WHAT YOU HAVE TO DO
The data below holds a line containing "Symptom | Fix |" and a line containing "for server-side). |"; please quote exactly those two lines and every line between them, and nothing else.

++++++

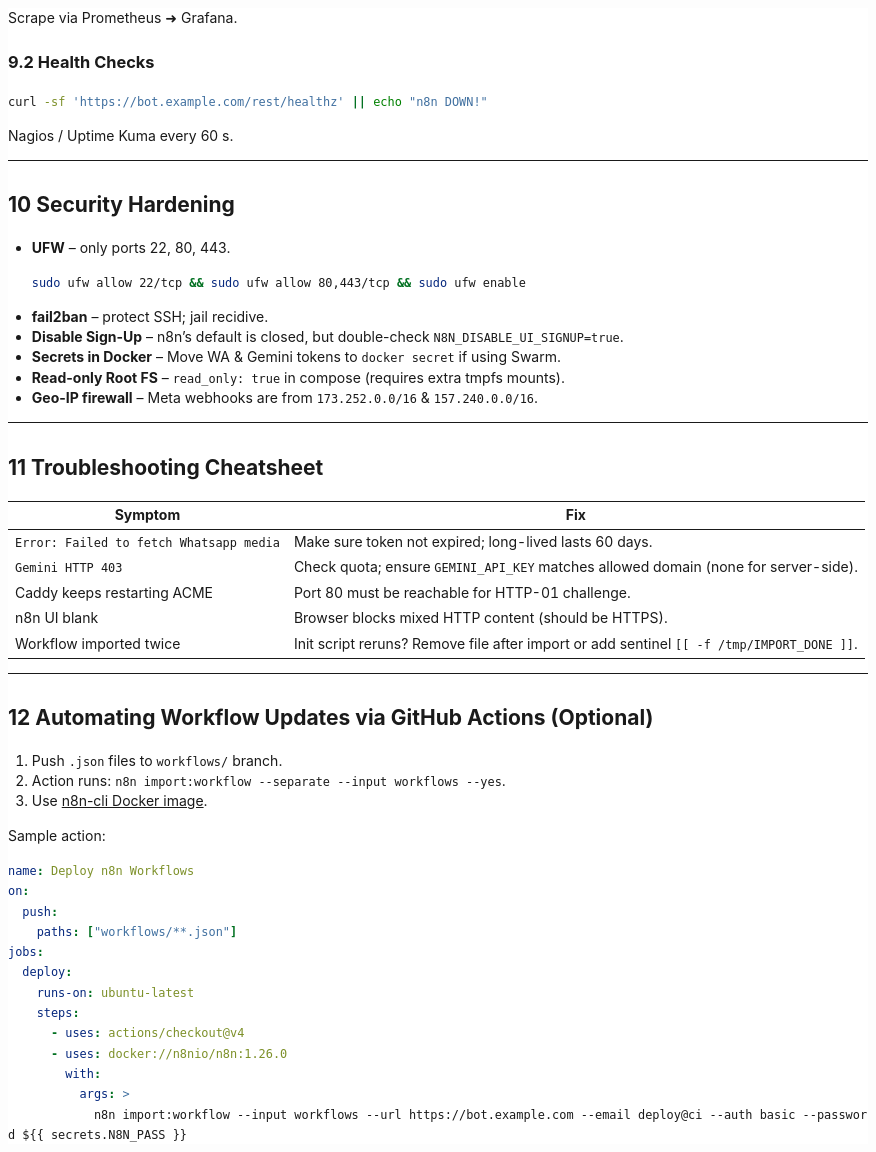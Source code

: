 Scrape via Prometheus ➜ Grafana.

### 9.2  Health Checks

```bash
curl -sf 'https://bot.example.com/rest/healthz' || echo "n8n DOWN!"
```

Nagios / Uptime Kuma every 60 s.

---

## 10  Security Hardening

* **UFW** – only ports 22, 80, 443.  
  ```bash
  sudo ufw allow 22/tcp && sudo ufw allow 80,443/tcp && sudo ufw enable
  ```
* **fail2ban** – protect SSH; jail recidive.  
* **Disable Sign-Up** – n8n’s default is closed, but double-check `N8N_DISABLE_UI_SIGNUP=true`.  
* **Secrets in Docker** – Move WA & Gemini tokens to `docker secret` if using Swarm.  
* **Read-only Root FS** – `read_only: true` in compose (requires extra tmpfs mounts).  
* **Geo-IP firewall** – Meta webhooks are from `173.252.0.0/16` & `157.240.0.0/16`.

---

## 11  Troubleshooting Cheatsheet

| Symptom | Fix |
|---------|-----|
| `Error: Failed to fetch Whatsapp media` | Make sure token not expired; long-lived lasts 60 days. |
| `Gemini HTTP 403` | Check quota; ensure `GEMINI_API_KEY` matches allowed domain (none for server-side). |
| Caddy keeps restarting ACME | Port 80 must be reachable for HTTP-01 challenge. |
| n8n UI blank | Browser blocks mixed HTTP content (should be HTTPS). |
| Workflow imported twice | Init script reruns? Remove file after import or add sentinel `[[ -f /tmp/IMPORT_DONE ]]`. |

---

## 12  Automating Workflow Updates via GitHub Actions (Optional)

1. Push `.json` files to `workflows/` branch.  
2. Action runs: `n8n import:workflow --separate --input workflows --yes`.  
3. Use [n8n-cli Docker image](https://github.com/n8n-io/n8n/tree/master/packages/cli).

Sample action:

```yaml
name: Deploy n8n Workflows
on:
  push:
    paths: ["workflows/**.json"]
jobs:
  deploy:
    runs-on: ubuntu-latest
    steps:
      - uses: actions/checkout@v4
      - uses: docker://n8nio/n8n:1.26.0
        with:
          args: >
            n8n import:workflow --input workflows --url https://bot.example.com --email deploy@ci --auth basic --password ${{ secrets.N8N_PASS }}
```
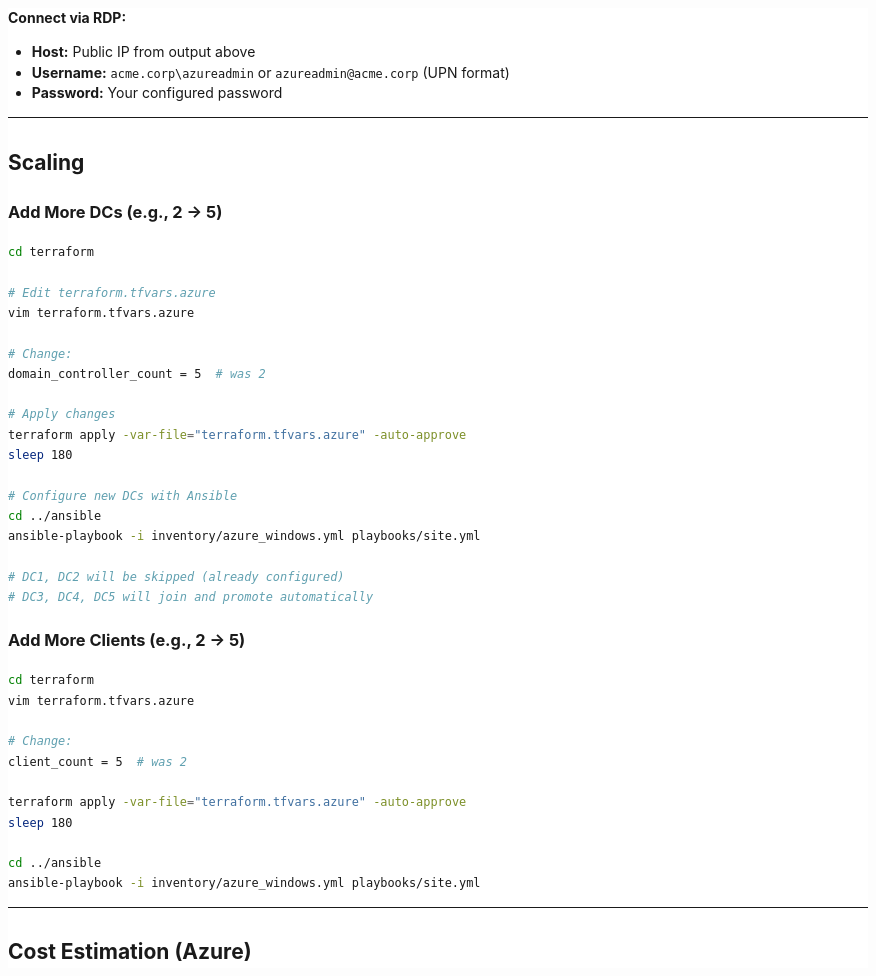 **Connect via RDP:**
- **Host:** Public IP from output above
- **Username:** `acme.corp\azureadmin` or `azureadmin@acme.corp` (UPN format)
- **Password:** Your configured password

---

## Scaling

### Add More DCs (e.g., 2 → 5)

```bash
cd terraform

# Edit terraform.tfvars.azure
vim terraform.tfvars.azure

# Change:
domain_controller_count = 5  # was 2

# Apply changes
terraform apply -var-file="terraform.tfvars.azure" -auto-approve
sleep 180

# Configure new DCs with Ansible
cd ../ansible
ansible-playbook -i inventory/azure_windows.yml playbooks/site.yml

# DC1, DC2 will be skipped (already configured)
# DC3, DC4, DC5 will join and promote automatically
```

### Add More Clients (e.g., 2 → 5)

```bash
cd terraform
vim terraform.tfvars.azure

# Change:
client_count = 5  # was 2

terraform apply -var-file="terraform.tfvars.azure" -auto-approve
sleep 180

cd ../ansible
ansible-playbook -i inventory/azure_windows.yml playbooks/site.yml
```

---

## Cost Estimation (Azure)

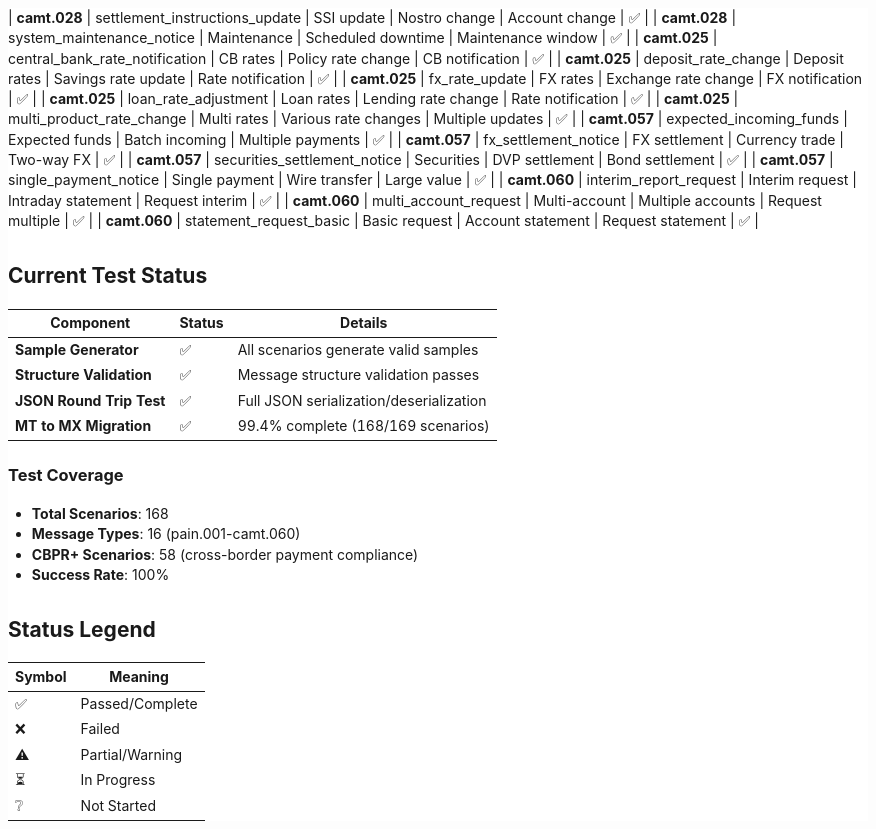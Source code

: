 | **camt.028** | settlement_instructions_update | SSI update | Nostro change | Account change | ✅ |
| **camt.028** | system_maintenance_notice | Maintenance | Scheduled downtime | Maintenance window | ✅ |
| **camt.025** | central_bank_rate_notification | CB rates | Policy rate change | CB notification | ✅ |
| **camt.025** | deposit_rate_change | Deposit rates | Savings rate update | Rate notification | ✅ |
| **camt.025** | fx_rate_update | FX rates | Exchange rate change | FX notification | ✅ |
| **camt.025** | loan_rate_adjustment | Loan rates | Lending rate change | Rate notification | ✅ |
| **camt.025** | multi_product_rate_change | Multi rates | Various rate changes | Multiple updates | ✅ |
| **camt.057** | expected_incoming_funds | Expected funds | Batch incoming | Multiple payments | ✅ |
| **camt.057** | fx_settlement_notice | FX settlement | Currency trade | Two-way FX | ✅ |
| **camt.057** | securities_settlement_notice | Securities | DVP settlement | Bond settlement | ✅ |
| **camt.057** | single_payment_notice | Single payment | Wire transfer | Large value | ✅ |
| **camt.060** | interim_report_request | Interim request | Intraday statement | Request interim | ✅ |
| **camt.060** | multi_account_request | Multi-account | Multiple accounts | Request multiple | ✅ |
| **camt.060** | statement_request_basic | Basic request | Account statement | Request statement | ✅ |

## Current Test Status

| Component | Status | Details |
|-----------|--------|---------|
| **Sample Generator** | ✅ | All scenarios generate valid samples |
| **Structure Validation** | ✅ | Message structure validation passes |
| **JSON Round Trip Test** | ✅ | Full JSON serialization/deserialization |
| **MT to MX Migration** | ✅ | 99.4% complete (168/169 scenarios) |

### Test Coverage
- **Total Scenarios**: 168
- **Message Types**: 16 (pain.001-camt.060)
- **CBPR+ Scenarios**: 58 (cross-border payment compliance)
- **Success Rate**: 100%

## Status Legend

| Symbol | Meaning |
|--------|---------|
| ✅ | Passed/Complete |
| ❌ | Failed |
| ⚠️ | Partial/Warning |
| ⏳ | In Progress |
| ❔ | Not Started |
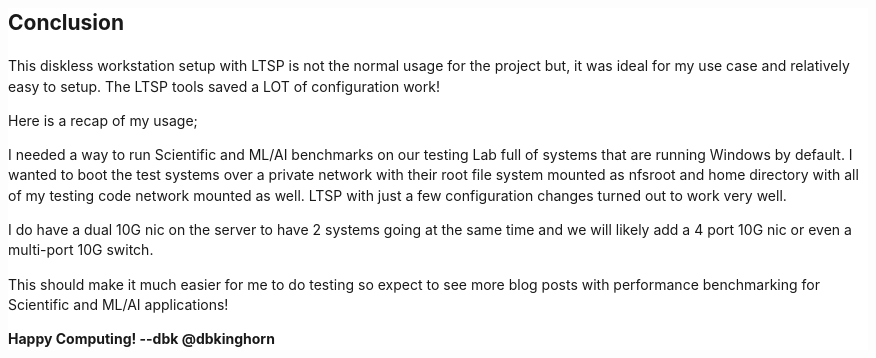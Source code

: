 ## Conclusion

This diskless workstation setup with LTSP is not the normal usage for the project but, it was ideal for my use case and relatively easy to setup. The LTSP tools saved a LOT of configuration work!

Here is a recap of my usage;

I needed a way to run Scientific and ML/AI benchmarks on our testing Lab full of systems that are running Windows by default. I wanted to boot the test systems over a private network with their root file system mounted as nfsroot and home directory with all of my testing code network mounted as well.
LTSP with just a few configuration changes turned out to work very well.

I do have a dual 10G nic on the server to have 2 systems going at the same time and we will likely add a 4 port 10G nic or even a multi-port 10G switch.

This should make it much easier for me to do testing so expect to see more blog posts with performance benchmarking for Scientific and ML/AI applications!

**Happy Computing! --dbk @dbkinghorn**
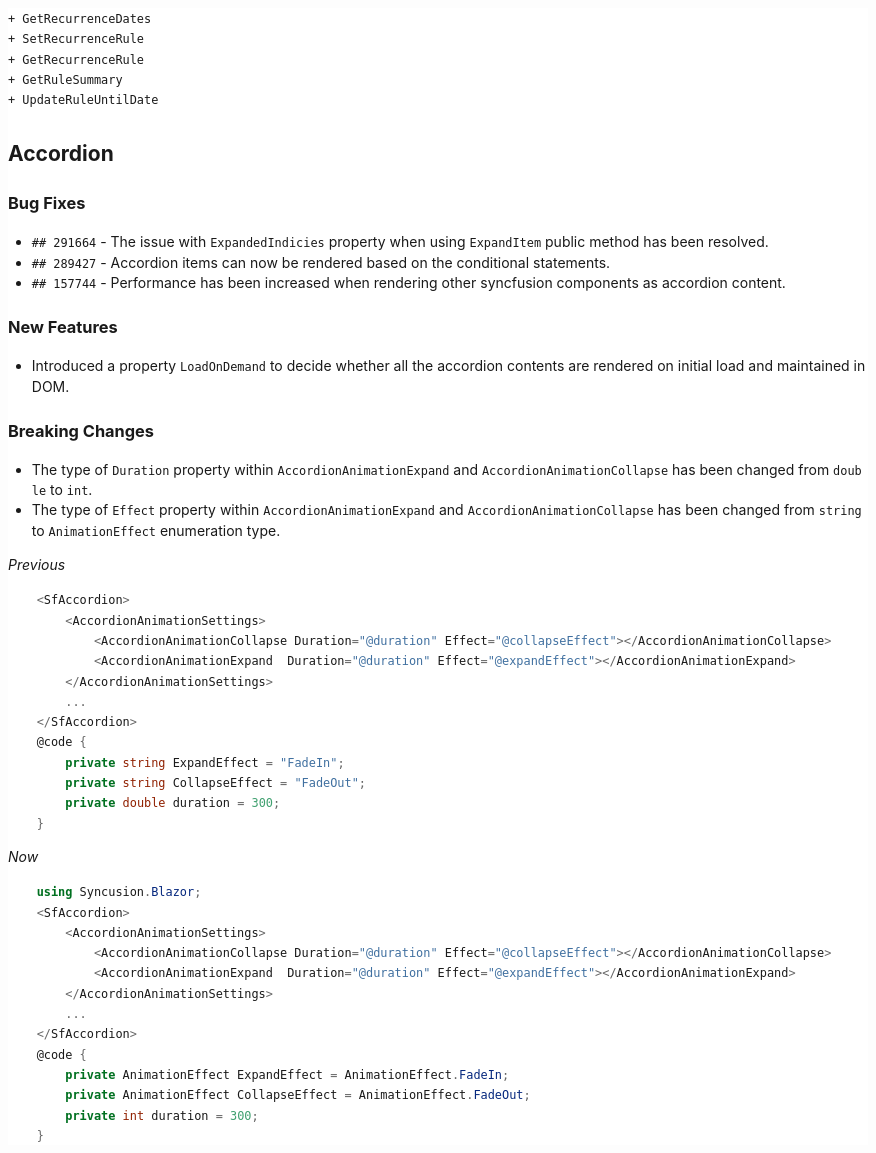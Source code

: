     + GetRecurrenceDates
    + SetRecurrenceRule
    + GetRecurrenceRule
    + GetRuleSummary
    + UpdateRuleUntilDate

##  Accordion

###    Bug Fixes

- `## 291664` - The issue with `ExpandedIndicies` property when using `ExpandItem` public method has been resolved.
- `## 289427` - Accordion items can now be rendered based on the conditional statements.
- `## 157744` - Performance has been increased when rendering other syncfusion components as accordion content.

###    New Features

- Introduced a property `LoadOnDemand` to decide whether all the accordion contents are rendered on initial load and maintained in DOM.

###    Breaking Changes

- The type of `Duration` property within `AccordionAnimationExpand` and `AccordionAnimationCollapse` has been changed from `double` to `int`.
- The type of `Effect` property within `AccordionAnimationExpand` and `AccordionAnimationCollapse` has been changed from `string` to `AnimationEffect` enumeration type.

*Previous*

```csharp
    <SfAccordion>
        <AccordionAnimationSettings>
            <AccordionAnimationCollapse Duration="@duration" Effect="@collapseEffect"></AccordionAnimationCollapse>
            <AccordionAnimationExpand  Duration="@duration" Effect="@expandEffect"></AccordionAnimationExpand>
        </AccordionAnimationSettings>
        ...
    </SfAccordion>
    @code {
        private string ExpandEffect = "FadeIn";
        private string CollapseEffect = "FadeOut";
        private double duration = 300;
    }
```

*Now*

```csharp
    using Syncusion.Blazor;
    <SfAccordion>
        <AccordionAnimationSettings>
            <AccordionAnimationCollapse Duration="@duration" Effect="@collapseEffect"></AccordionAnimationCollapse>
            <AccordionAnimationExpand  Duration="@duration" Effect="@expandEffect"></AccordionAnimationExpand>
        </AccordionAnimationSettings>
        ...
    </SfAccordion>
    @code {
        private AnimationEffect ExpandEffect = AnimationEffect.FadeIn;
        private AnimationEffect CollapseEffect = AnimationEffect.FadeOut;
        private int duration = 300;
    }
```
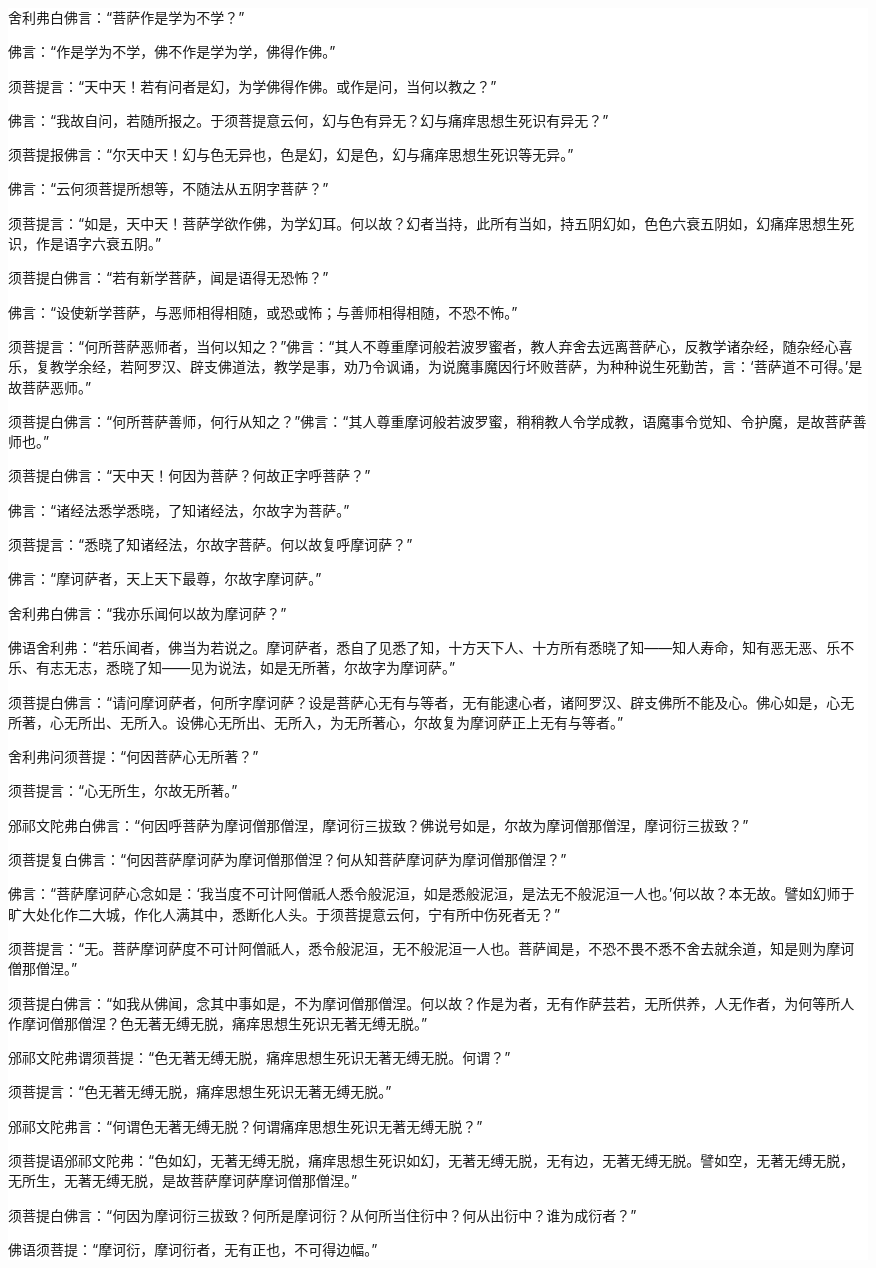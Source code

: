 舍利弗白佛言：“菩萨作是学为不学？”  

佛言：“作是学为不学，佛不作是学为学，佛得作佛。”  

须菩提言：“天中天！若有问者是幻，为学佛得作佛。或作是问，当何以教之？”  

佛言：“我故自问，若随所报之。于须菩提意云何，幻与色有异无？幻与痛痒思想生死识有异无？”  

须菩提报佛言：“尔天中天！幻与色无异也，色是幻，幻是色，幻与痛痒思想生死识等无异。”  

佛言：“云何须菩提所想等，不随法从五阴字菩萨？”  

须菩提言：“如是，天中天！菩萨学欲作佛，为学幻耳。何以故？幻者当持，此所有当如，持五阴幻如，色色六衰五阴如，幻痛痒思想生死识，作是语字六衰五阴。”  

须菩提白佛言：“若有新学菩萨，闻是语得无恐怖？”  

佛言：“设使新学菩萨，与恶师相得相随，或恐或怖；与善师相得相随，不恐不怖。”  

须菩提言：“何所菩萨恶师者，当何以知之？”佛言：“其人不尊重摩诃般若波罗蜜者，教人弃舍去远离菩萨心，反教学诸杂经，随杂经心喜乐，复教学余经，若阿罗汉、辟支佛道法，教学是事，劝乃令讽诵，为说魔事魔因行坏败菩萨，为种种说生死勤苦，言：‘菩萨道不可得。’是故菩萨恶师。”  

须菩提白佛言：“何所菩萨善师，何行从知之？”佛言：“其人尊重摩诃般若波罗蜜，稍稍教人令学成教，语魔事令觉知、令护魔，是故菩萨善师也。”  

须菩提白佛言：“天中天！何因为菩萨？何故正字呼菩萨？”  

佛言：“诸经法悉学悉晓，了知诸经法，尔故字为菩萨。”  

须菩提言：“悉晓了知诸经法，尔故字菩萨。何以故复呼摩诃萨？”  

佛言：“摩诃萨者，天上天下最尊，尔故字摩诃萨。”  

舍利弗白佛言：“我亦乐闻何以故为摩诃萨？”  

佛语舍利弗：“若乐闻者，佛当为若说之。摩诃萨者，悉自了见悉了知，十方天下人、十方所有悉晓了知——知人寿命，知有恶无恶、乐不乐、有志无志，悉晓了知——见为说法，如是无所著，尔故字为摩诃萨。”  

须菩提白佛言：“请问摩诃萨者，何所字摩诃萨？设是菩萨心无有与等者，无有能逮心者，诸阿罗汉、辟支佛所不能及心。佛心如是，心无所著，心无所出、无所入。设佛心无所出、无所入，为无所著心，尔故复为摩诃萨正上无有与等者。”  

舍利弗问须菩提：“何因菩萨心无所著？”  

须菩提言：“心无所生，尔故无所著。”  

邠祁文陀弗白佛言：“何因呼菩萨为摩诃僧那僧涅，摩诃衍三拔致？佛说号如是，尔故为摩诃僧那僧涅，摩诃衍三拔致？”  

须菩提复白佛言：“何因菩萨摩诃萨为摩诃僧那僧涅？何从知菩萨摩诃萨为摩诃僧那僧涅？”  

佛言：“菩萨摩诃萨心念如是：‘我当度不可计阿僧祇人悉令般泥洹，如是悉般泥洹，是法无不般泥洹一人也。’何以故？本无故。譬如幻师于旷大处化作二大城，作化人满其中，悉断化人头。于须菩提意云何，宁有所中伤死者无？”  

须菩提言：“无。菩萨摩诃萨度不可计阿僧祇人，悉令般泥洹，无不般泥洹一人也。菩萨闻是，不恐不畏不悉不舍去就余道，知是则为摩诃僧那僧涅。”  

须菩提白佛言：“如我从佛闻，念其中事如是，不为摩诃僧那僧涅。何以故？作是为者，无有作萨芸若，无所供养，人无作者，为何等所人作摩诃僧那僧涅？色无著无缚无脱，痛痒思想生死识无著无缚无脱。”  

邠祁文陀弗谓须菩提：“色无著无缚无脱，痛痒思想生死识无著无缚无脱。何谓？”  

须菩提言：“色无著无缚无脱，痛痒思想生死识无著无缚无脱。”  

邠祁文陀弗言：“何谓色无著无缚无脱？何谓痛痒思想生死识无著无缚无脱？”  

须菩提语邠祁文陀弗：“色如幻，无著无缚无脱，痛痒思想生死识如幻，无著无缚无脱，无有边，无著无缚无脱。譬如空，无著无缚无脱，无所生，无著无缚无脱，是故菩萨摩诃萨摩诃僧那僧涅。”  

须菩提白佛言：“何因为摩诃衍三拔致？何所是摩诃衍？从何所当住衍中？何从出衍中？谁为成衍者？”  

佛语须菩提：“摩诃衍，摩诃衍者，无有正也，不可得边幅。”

++++++

FINISHED EXERCISE
| Symptom | Fix |
|---------|-----|
| `Error: Failed to fetch Whatsapp media` | Make sure token not expired; long-lived lasts 60 days. |
| `Gemini HTTP 403` | Check quota; ensure `GEMINI_API_KEY` matches allowed domain (none for server-side). |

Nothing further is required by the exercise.